Description of the task
Taking the line with "this family, for" as the first and the line with "involve another voxel's" as the last, set down exactly every line in that range from the entries below, and no more.
________________________
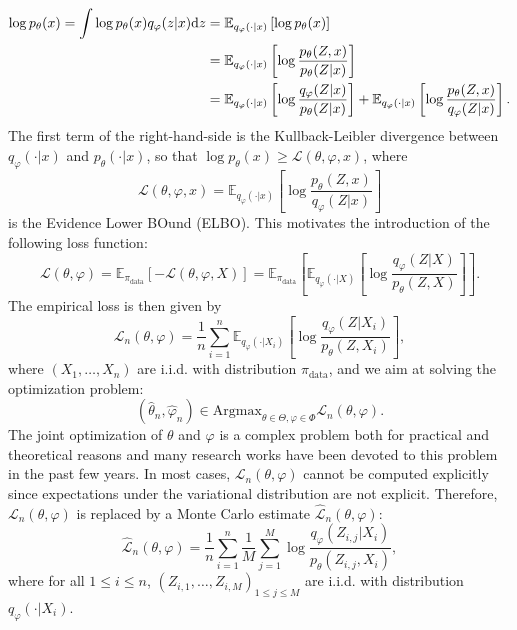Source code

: \documentclass[english,graybox,envcountchap,envcountsame,sectrefs,shortlabels]{svmono}
\theoremstyle{style}
\newcommand{\eqsp}{}
\begin{document}
\begin{align*}
\log p_\theta(x) = \int \log p_\theta(x) q_{\varphi}(z|x) \mathrm{d} z &= \mathbb{E}_{q_{\varphi}(\cdot|x)}\left[\log p_\theta(x)\right] \\
&= \mathbb{E}_{q_{\varphi}(\cdot|x)}\left[\log \frac{p_\theta(Z,x)}{p_\theta(Z|x)}\right] \\
&= \mathbb{E}_{q_{\varphi}(\cdot|x)}\left[\log \frac{q_{\varphi}(Z|x)}{p_\theta(Z|x)}\right]  + \mathbb{E}_{q_{\varphi}(\cdot|x)}\left[\log \frac{p_\theta(Z,x)}{q_{\varphi}(Z|x)}\right] .
\end{align*}
The first term of the right-hand-side is the Kullback-Leibler divergence between $q_{\varphi}(\cdot|x)$ and $p_\theta(\cdot|x)$, so that $\log p_\theta(x)\geq \mathcal{L}(\theta,\varphi,x)$, where
$$
\mathcal{L}(\theta,\varphi,x) = \mathbb{E}_{q_{\varphi}(\cdot|x)}\left[\log \frac{p_\theta(Z,x)}{q_{\varphi}(Z|x)}\right]
$$
is the Evidence Lower BOund (ELBO). 
This motivates the introduction of the following loss function:
$$
\mathcal{L}(\theta,\varphi) = \mathbb{E}_{\pi_{\mathrm{data}}}[-\mathcal{L}(\theta,\varphi,X)] = \mathbb{E}_{\pi_{\mathrm{data}}}\left[\mathbb{E}_{q_{\varphi}(\cdot|X)}\left[\log \frac{q_{\varphi}(Z|X)}{p_\theta(Z,X)}\right]\right]\eqsp.
$$
The empirical loss is then given by
$$
\mathcal{L}_n(\theta,\varphi) = \frac{1}{n}\sum_{i=1}^n\mathbb{E}_{q_{\varphi}(\cdot|X_i)}\left[\log \frac{q_{\varphi}(Z|X_i)}{p_\theta(Z,X_i)}\right]\eqsp,
$$
where $(X_1,\ldots,X_n)$ are i.i.d. with distribution $\pi_{\mathrm{data}}$, and we aim at solving the optimization problem:
\begin{equation}
\label{eq:optim:ELBO}
(\widehat \theta_n,\widehat \varphi_n) \in \mathrm{Argmax}_{\theta\in\Theta,\varphi\in\Phi}\eqsp \mathcal{L}_n(\theta,\varphi) \eqsp.
\end{equation}
The joint optimization of $\theta$ and $\varphi$ is a complex problem both for practical and theoretical reasons and many research works have been devoted to this problem in the past few years. In most cases, $\mathcal{L}_n(\theta,\varphi)$ cannot be computed explicitly since expectations under the variational distribution are not explicit. Therefore, $\mathcal{L}_n(\theta,\varphi) $ is replaced by a Monte Carlo estimate $\widehat{\mathcal{L}}_n(\theta,\varphi)$:
$$
\widehat{\mathcal{L}}_n(\theta,\varphi) =  \frac{1}{n}\sum_{i=1}^n\frac{1}{M}\sum_{j=1}^M\log \frac{q_{\varphi}(Z_{i,j}|X_i)}{p_\theta(Z_{i,j},X_i)}\eqsp,
$$ 
where for all $1\leqslant i \leqslant n$, $(Z_{i,1},\ldots,Z_{i,M})_{1\leqslant j\leqslant M}$ are i.i.d. with distribution $q_{\varphi}(\cdot|X_i)$.
\end{document}
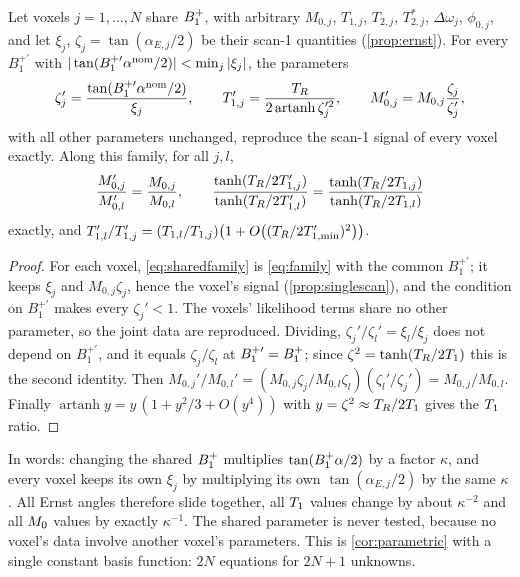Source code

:\begin{proposition}\label{prop:shared}
Let voxels $j=1,\dots,N$ share $\Bone$, with arbitrary $M_{0,j}$, $T_{1,j}$, $T_{2,j}$, $T_{2,j}^{*}$, $\Delta\omega_j$, $\phi_{0,j}$,
and let $\xi_j$, $\zeta_j=\tan(\alpha_{E,j}/2)$ be their scan-1 quantities (\cref{prop:ernst}). For every
$B_1^{+\prime}$ with $|\tan(B_1^{+\prime}\alpha^{\rm nom}/2)|<\min_j|\xi_j|$, the parameters
\begin{equation}
  \zeta_j'=\frac{\tan(B_1^{+\prime}\alpha^{\rm nom}/2)}{\xi_j},\qquad
  T_{1,j}'=\frac{\TR}{2\operatorname{artanh}\zeta_j'^2},\qquad
  M_{0,j}'=M_{0,j}\frac{\zeta_j}{\zeta_j'},
  \label{eq:sharedfamily}
\end{equation}
with all other parameters unchanged, reproduce the scan-1 signal of every voxel exactly. Along
this family, for all $j,l$,
\begin{equation}
  \frac{M_{0,j}'}{M_{0,l}'}=\frac{M_{0,j}}{M_{0,l}},\qquad
  \frac{\tanh(\TR/2T_{1,j}')}{\tanh(\TR/2T_{1,l}')}=\frac{\tanh(\TR/2T_{1,j})}{\tanh(\TR/2T_{1,l})}
  \label{eq:sharedratios}
\end{equation}
exactly, and $T_{1,l}'/T_{1,j}'=(T_{1,l}/T_{1,j})\bigl(1+O\bigl((\TR/2T_{1,\min}')^2\bigr)\bigr)$.
\end{proposition}
\begin{proof}
For each voxel, \eqref{eq:sharedfamily} is \eqref{eq:family} with the common $B_1^{+\prime}$; it keeps $\xi_j$
and $M_{0,j}\zeta_j$, hence the voxel's signal (\cref{prop:singlescan}), and the condition on $B_1^{+\prime}$ makes
every $\zeta_j'<1$. The voxels' likelihood terms share no other parameter, so the joint data are
reproduced. Dividing, $\zeta_j'/\zeta_l'=\xi_l/\xi_j$ does not depend on $B_1^{+\prime}$, and it equals $\zeta_j/\zeta_l$ at
$B_1^{+\prime}=\Bone$; since $\zeta^2=\tanh(\TR/2\Tone)$ this is the second identity. Then
$M_{0,j}'/M_{0,l}'=(M_{0,j}\zeta_j/M_{0,l}\zeta_l)(\zeta_l'/\zeta_j')=M_{0,j}/M_{0,l}$. Finally
$\operatorname{artanh}y=y\,(1+y^2/3+O(y^4))$ with $y=\zeta^2\approx\TR/2\Tone$ gives the $\Tone$ ratio.
\end{proof}

In words: changing the shared $\Bone$ multiplies $\tan(\Bone\alpha/2)$ by a factor $\kappa$, and every voxel keeps
its own $\xi_j$ by multiplying its own $\tan(\alpha_{E,j}/2)$ by the same $\kappa$. All Ernst angles therefore
slide together, all $\Tone$ values change by about $\kappa^{-2}$ and all $\Mzero$ values by exactly
$\kappa^{-1}$. The shared parameter is never tested, because no voxel's data
involve another voxel's parameters. This is \cref{cor:parametric} with a single constant basis
function: $2N$ equations for $2N+1$ unknowns.

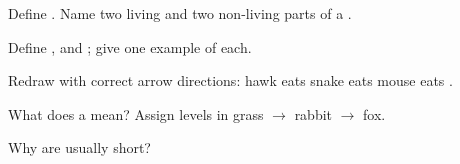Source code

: \begin{exercise}[$\star$]\label{exo:g7:eco-energy:1}
Define . Name two living and two non-living parts of a 
.
\end{exercise}

\begin{exercise}[$\star$]\label{exo:g7:eco-energy:2}
Define ,  and ; give one example of each.
\end{exercise}

\begin{exercise}[$\star$]\label{exo:g7:eco-energy:3}
Redraw with correct arrow directions: hawk eats snake eats mouse eats
.
\end{exercise}

\begin{exercise}[$\star$]\label{exo:g7:eco-energy:4}
What does a  mean? Assign levels in grass $\to$ rabbit $\to$
fox.
\end{exercise}

\begin{exercise}[$\star$]\label{exo:g7:eco-energy:5}
Why are  usually short?
\end{exercise}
________________________
Output below
this family, for all $j,l$,
\begin{equation}
  \frac{M_{0,j}'}{M_{0,l}'}=\frac{M_{0,j}}{M_{0,l}},\qquad
  \frac{\tanh(\TR/2T_{1,j}')}{\tanh(\TR/2T_{1,l}')}=\frac{\tanh(\TR/2T_{1,j})}{\tanh(\TR/2T_{1,l})}
  \label{eq:sharedratios}
\end{equation}
exactly, and $T_{1,l}'/T_{1,j}'=(T_{1,l}/T_{1,j})\bigl(1+O\bigl((\TR/2T_{1,\min}')^2\bigr)\bigr)$.
\end{proposition}
\begin{proof}
For each voxel, \eqref{eq:sharedfamily} is \eqref{eq:family} with the common $B_1^{+\prime}$; it keeps $\xi_j$
and $M_{0,j}\zeta_j$, hence the voxel's signal (\cref{prop:singlescan}), and the condition on $B_1^{+\prime}$ makes
every $\zeta_j'<1$. The voxels' likelihood terms share no other parameter, so the joint data are
reproduced. Dividing, $\zeta_j'/\zeta_l'=\xi_l/\xi_j$ does not depend on $B_1^{+\prime}$, and it equals $\zeta_j/\zeta_l$ at
$B_1^{+\prime}=\Bone$; since $\zeta^2=\tanh(\TR/2\Tone)$ this is the second identity. Then
$M_{0,j}'/M_{0,l}'=(M_{0,j}\zeta_j/M_{0,l}\zeta_l)(\zeta_l'/\zeta_j')=M_{0,j}/M_{0,l}$. Finally
$\operatorname{artanh}y=y\,(1+y^2/3+O(y^4))$ with $y=\zeta^2\approx\TR/2\Tone$ gives the $\Tone$ ratio.
\end{proof}

In words: changing the shared $\Bone$ multiplies $\tan(\Bone\alpha/2)$ by a factor $\kappa$, and every voxel keeps
its own $\xi_j$ by multiplying its own $\tan(\alpha_{E,j}/2)$ by the same $\kappa$. All Ernst angles therefore
slide together, all $\Tone$ values change by about $\kappa^{-2}$ and all $\Mzero$ values by exactly
$\kappa^{-1}$. The shared parameter is never tested, because no voxel's data
involve another voxel's parameters. This is \cref{cor:parametric} with a single constant basis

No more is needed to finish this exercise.